I do these WFN with Standard velocity and the CCI Quiet. The performance is worth the little bit of time it takes to modify these, IMO.

222
01-18-2017, 06:33 PM
Thanks 375Ruger that looks like a plan to try, and in my price range.

Texas by God
01-25-2017, 11:37 PM
I used to love CCI Stingers for prairie dogs. A little more range & a lot more pop. They are unobtanium around here. I have seen the SGBs but have not bought any to try. I've shot them in Texas, Oklahoma, Colorado, and Wyoming and remember fondly just loading up and going whenever I wanted. Good Hunting to you. Best, Thomas.

Reverend Al
01-26-2017, 08:00 PM
Used to go to Alberta every summer for a gopher "safari" and shot thousands and thousands of rounds of .22 rimfire on the little devils. CCI Stingers are impressive when they hit, but accuracy dropped off drastically after about 50 or 60 yards in the rifles we were using. Remington Yellow Jackets performed just as well upon impact, and we found that the accuracy was far better out to 75 or even 100 yards out of my favorite Anschutz rifle and my friend's CZ 452 HB. They cost us a bit more and they can be tough to find when you want them, but we always used to stockpile a bit of ammo for the following season whenever we saw it for sale anywhere.

waksupi
02-04-2017, 12:08 PM
I just took a section of round stock. Drilled the appropriate sized hole to put in a .22. Cut to correct length, and hardened it. So, I set the tool on a flat surface, give it a lick with a file, and am good to go.

Clark
02-07-2017, 03:44 AM
I started shooting prairie dogs in 1984 with 243, 220 Swift, and 17 Rem. Mostly the 243 with a bi pod. I would shoot 10, get up and move forward 100 yards, lie down and shoot 10 more. That was on my wife's aunt's ranch.

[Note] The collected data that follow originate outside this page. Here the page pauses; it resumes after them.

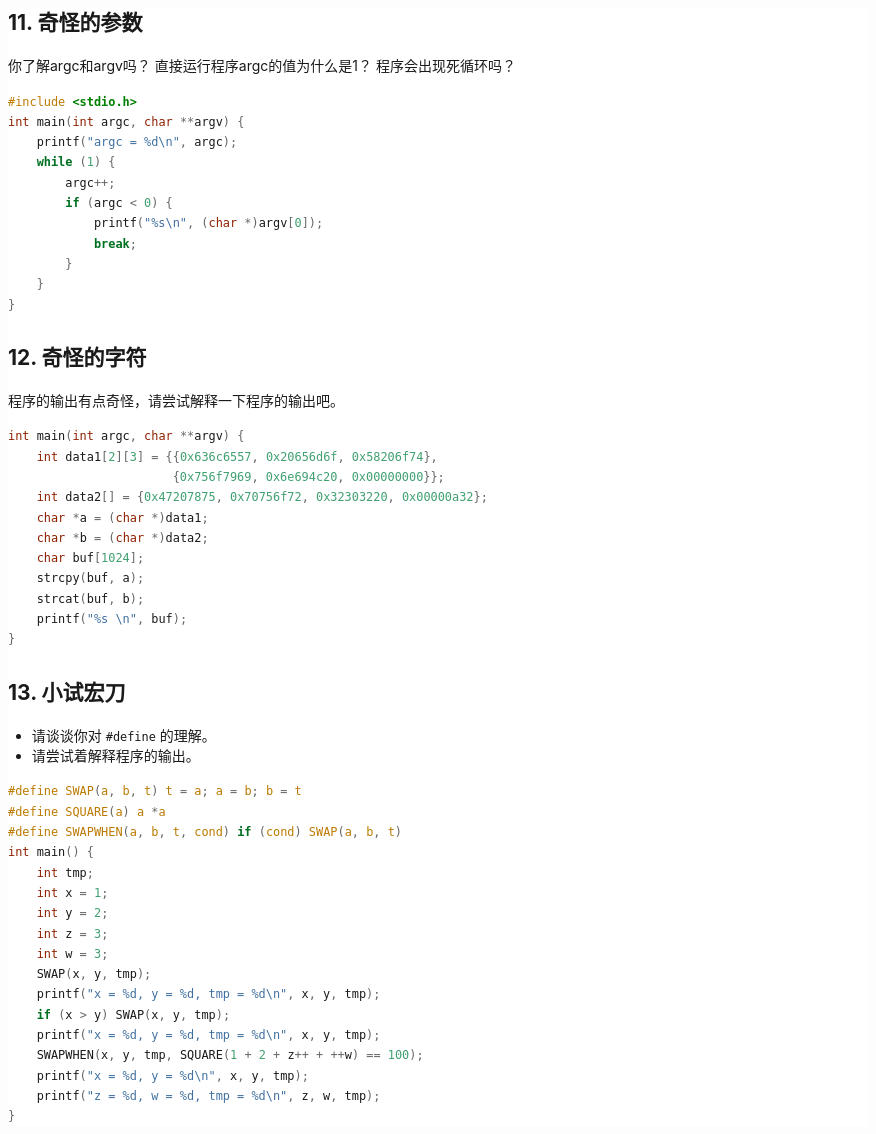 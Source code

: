 ## 11. 奇怪的参数

你了解argc和argv吗？
直接运行程序argc的值为什么是1？
程序会出现死循环吗？

```c
#include <stdio.h>
int main(int argc, char **argv) {
    printf("argc = %d\n", argc);
    while (1) {
        argc++;
        if (argc < 0) {
            printf("%s\n", (char *)argv[0]);
            break;
        }
    }
}
```

## 12. 奇怪的字符

程序的输出有点奇怪，请尝试解释一下程序的输出吧。

```c
int main(int argc, char **argv) {
    int data1[2][3] = {{0x636c6557, 0x20656d6f, 0x58206f74},
                       {0x756f7969, 0x6e694c20, 0x00000000}};
    int data2[] = {0x47207875, 0x70756f72, 0x32303220, 0x00000a32};
    char *a = (char *)data1;
    char *b = (char *)data2;
    char buf[1024];
    strcpy(buf, a);
    strcat(buf, b);
    printf("%s \n", buf);
}
```

## 13. 小试宏刀

- 请谈谈你对 `#define` 的理解。
- 请尝试着解释程序的输出。

```c
#define SWAP(a, b, t) t = a; a = b; b = t
#define SQUARE(a) a *a
#define SWAPWHEN(a, b, t, cond) if (cond) SWAP(a, b, t)
int main() {
    int tmp;
    int x = 1;
    int y = 2;
    int z = 3;
    int w = 3;
    SWAP(x, y, tmp);
    printf("x = %d, y = %d, tmp = %d\n", x, y, tmp);
    if (x > y) SWAP(x, y, tmp);
    printf("x = %d, y = %d, tmp = %d\n", x, y, tmp);
    SWAPWHEN(x, y, tmp, SQUARE(1 + 2 + z++ + ++w) == 100);
    printf("x = %d, y = %d\n", x, y, tmp);
    printf("z = %d, w = %d, tmp = %d\n", z, w, tmp);
}
```
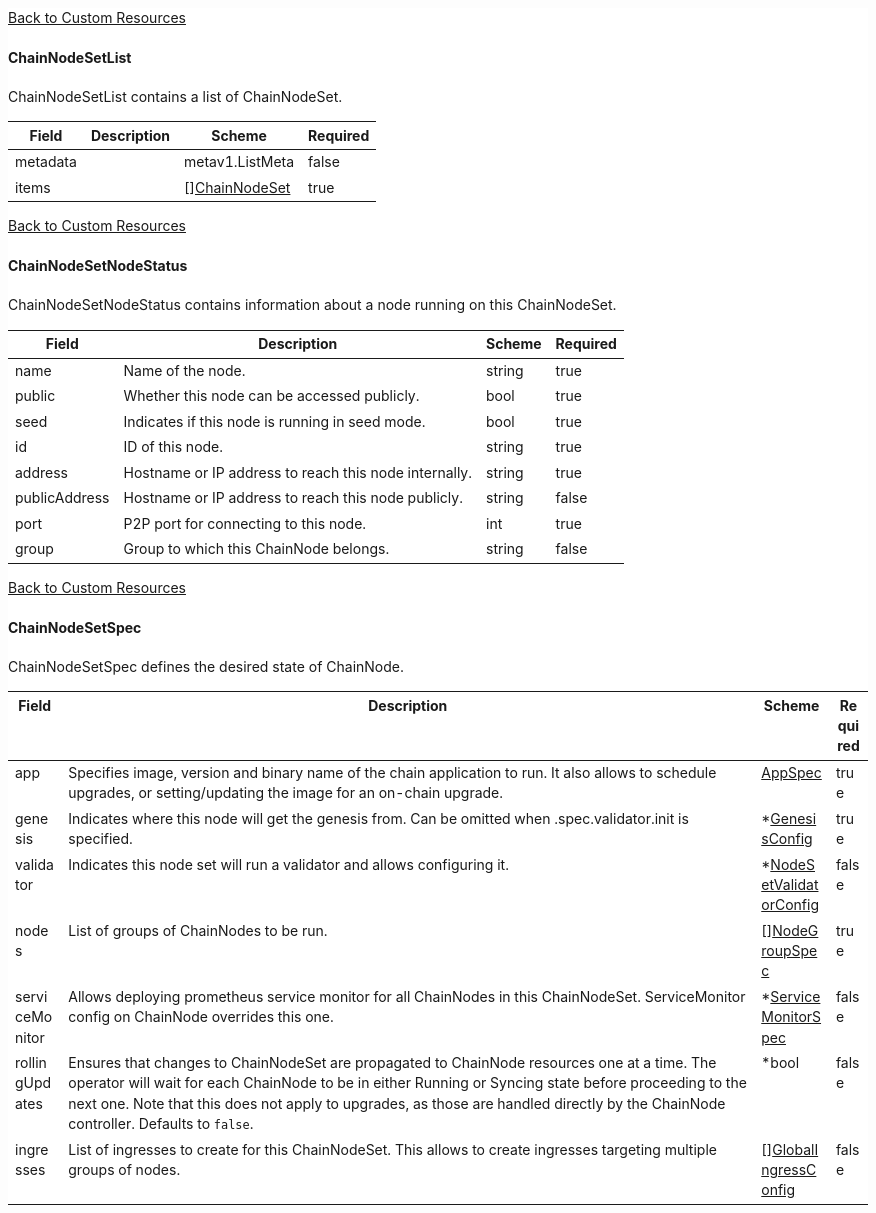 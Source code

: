 [Back to Custom Resources](#custom-resources)

#### ChainNodeSetList

ChainNodeSetList contains a list of ChainNodeSet.

| Field | Description | Scheme | Required |
| ----- | ----------- | ------ | -------- |
| metadata |  | metav1.ListMeta | false |
| items |  | [][ChainNodeSet](#chainnodeset) | true |

[Back to Custom Resources](#custom-resources)

#### ChainNodeSetNodeStatus

ChainNodeSetNodeStatus contains information about a node running on this ChainNodeSet.

| Field | Description | Scheme | Required |
| ----- | ----------- | ------ | -------- |
| name | Name of the node. | string | true |
| public | Whether this node can be accessed publicly. | bool | true |
| seed | Indicates if this node is running in seed mode. | bool | true |
| id | ID of this node. | string | true |
| address | Hostname or IP address to reach this node internally. | string | true |
| publicAddress | Hostname or IP address to reach this node publicly. | string | false |
| port | P2P port for connecting to this node. | int | true |
| group | Group to which this ChainNode belongs. | string | false |

[Back to Custom Resources](#custom-resources)

#### ChainNodeSetSpec

ChainNodeSetSpec defines the desired state of ChainNode.

| Field | Description | Scheme | Required |
| ----- | ----------- | ------ | -------- |
| app | Specifies image, version and binary name of the chain application to run. It also allows to schedule upgrades, or setting/updating the image for an on-chain upgrade. | [AppSpec](#appspec) | true |
| genesis | Indicates where this node will get the genesis from. Can be omitted when .spec.validator.init is specified. | *[GenesisConfig](#genesisconfig) | true |
| validator | Indicates this node set will run a validator and allows configuring it. | *[NodeSetValidatorConfig](#nodesetvalidatorconfig) | false |
| nodes | List of groups of ChainNodes to be run. | [][NodeGroupSpec](#nodegroupspec) | true |
| serviceMonitor | Allows deploying prometheus service monitor for all ChainNodes in this ChainNodeSet. ServiceMonitor config on ChainNode overrides this one. | *[ServiceMonitorSpec](#servicemonitorspec) | false |
| rollingUpdates | Ensures that changes to ChainNodeSet are propagated to ChainNode resources one at a time. The operator will wait for each ChainNode to be in either Running or Syncing state before proceeding to the next one. Note that this does not apply to upgrades, as those are handled directly by the ChainNode controller. Defaults to `false`. | *bool | false |
| ingresses | List of ingresses to create for this ChainNodeSet. This allows to create ingresses targeting multiple groups of nodes. | [][GlobalIngressConfig](#globalingressconfig) | false |
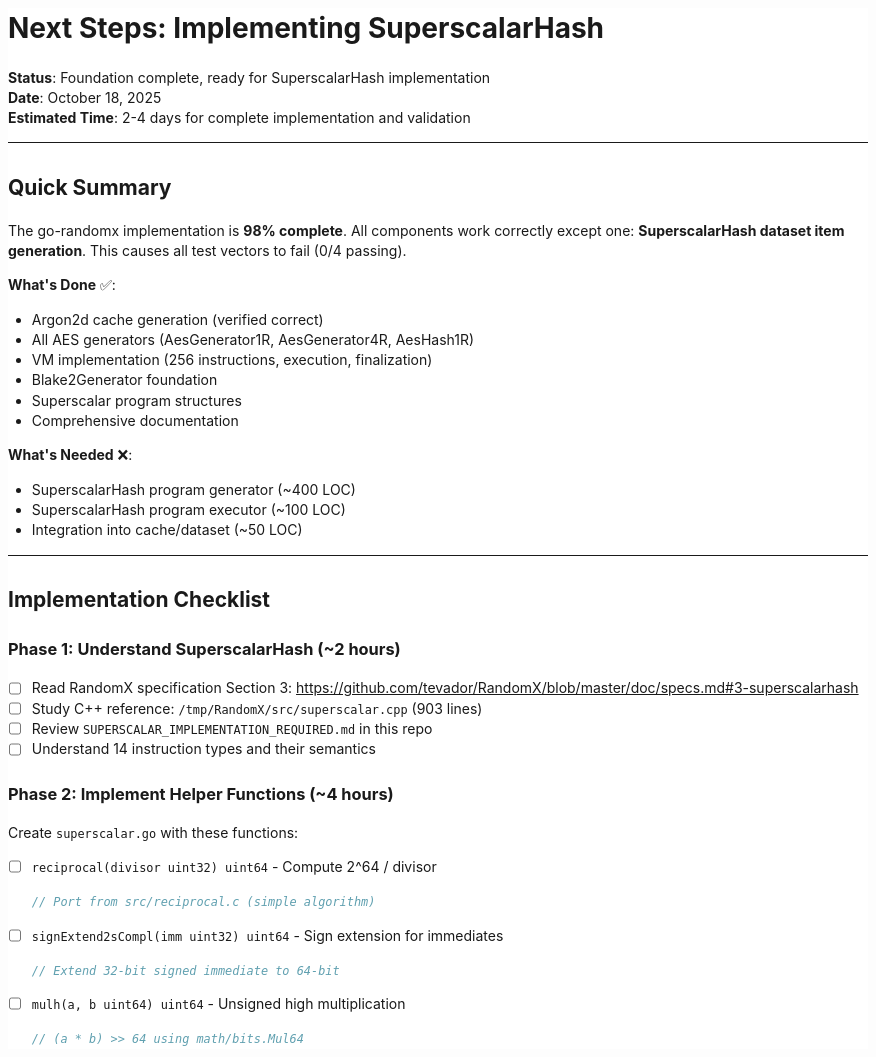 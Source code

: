 # Next Steps: Implementing SuperscalarHash

**Status**: Foundation complete, ready for SuperscalarHash implementation  
**Date**: October 18, 2025  
**Estimated Time**: 2-4 days for complete implementation and validation

---

## Quick Summary

The go-randomx implementation is **98% complete**. All components work correctly except one: **SuperscalarHash dataset item generation**. This causes all test vectors to fail (0/4 passing).

**What's Done** ✅:
- Argon2d cache generation (verified correct)
- All AES generators (AesGenerator1R, AesGenerator4R, AesHash1R)
- VM implementation (256 instructions, execution, finalization)
- Blake2Generator foundation
- Superscalar program structures
- Comprehensive documentation

**What's Needed** ❌:
- SuperscalarHash program generator (~400 LOC)
- SuperscalarHash program executor (~100 LOC)
- Integration into cache/dataset (~50 LOC)

---

## Implementation Checklist

### Phase 1: Understand SuperscalarHash (~2 hours)

- [ ] Read RandomX specification Section 3: https://github.com/tevador/RandomX/blob/master/doc/specs.md#3-superscalarhash
- [ ] Study C++ reference: `/tmp/RandomX/src/superscalar.cpp` (903 lines)
- [ ] Review `SUPERSCALAR_IMPLEMENTATION_REQUIRED.md` in this repo
- [ ] Understand 14 instruction types and their semantics

### Phase 2: Implement Helper Functions (~4 hours)

Create `superscalar.go` with these functions:

- [ ] `reciprocal(divisor uint32) uint64` - Compute 2^64 / divisor
  ```go
  // Port from src/reciprocal.c (simple algorithm)
  ```

- [ ] `signExtend2sCompl(imm uint32) uint64` - Sign extension for immediates
  ```go
  // Extend 32-bit signed immediate to 64-bit
  ```

- [ ] `mulh(a, b uint64) uint64` - Unsigned high multiplication
  ```go
  // (a * b) >> 64 using math/bits.Mul64
  ```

Shooting prairie dogs on public land in 2013 with a 223. The dogs were poking up their heads were immature and at 250 yards. A head shot at 250 yards is hard even with no wind. They have been shot over. I was lucky to kill 10 dogs an hour.

But looking at the GPS, I noticed the fenced off private land next to me had the fence in the wrong place. I jumped the fence with a 10/22. I walked around shooting full size prairie dogs in the head, shooting off hand at 30 feet. These dogs had never been shot over.

Pistolero49
02-10-2017, 12:22 AM
I enjoyed shootin' those little devils with .22 Remington Vipers in my Marlin Mountie up in the Tres Piedras, NM area.

marlin39a
02-22-2017, 03:21 PM
I was shooting them up in Seligman, AZ for years. Private ranch, now wants $20.00 per day. AZ Fish & Game patrols the area, and checks on shooters for permits. My rifle of choice was a Remington 700 Varmint Synthetic in .223 with 40 grain V-Max. A 22 LR would never get close.

222
03-01-2017, 04:05 PM
Planning to use these with nose cut off as 375ruger template as soon as weather cooperates and the dogs too!189365

35remington
03-08-2017, 09:20 PM
Those could stand a bit more nose length cut off for a wider meplat.

Sam Casey
03-08-2017, 09:31 PM
You owe it to yourself to try a .220 Swift on PD's after you finish with ones @ 100 yards with your .22. IMO the best rifle for the sport is a pre-64 M70, but the Swift is the round that will serve you best at longer ranges with most rifles so chambered.

DLCTEX
03-09-2017, 12:49 AM
I shoot them out to 300 yds. with a Rem 722 in 222. With a 22-250 it stretches to 400 yds.

222
03-10-2017, 01:32 PM
I use 22s when dogs are "young and dumb", 17 hmr for volume shooting, 223 and 243 when serious about killing. I have shot dogs with 22 shorts up to 375 H&H in rifles a host of handgun rounds too at ranges measured in feet to 500+ yrds. Every dead dog is a good dog since I left the ranching life it still my favorite hunt. Today, I shoot a couple of small towns under 40 acres about 4-5 miles from home over lunch I will head out and use which ever gun is in the pickup. I keep 2 or more rifles in my pickup at all times and 22 has been most common until my 17 and my 2 sons 17s joined the family last summer.

Plate plinker
03-12-2017, 11:29 AM
22 suppressed is good then onto 17 HMR, after that 204 ruger. Come on out ya little buggers.:2gunsfiring_v1:

Larry in MT
03-14-2017, 12:03 PM
I hadn't killed PDs with a 22 in 40 years (I use two 223s) until last Summer when a fellow invited me to shoot out of his Suburban and "suggested" a 22. It was his show so I took my 10-22 with a 16" VQ Carbon Fiber barrel, which is both accurate and handy. Using WW Power Points, and being as careful as I could be, most of the PDs fell over dead. Some, however, got down the hole -- I never liked that but, even with a .223, it sometime happens.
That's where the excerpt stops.